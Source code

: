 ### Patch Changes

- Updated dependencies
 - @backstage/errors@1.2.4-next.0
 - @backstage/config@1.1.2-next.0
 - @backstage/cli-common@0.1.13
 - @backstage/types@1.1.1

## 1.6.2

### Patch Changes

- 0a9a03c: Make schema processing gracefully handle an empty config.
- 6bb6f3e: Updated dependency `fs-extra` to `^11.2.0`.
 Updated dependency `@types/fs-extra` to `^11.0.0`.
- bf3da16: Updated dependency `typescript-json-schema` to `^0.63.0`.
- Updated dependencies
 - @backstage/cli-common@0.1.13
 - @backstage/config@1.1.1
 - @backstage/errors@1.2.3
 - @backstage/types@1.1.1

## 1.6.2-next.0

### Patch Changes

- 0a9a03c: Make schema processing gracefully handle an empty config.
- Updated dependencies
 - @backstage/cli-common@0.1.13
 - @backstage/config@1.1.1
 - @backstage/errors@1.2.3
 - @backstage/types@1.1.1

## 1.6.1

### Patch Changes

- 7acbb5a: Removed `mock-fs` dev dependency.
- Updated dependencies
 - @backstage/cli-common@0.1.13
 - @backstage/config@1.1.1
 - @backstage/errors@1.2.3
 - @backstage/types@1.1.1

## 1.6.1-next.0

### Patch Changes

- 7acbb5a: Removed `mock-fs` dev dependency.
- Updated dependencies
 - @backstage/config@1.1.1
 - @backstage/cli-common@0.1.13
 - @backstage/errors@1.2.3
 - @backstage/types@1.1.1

### Your goal
Please go through the data above and copy every line that has the word "next".

### Reply to the exercise
 - @backstage/errors@1.2.4-next.0
 - @backstage/config@1.1.2-next.0
## 1.6.2-next.0
## 1.6.1-next.0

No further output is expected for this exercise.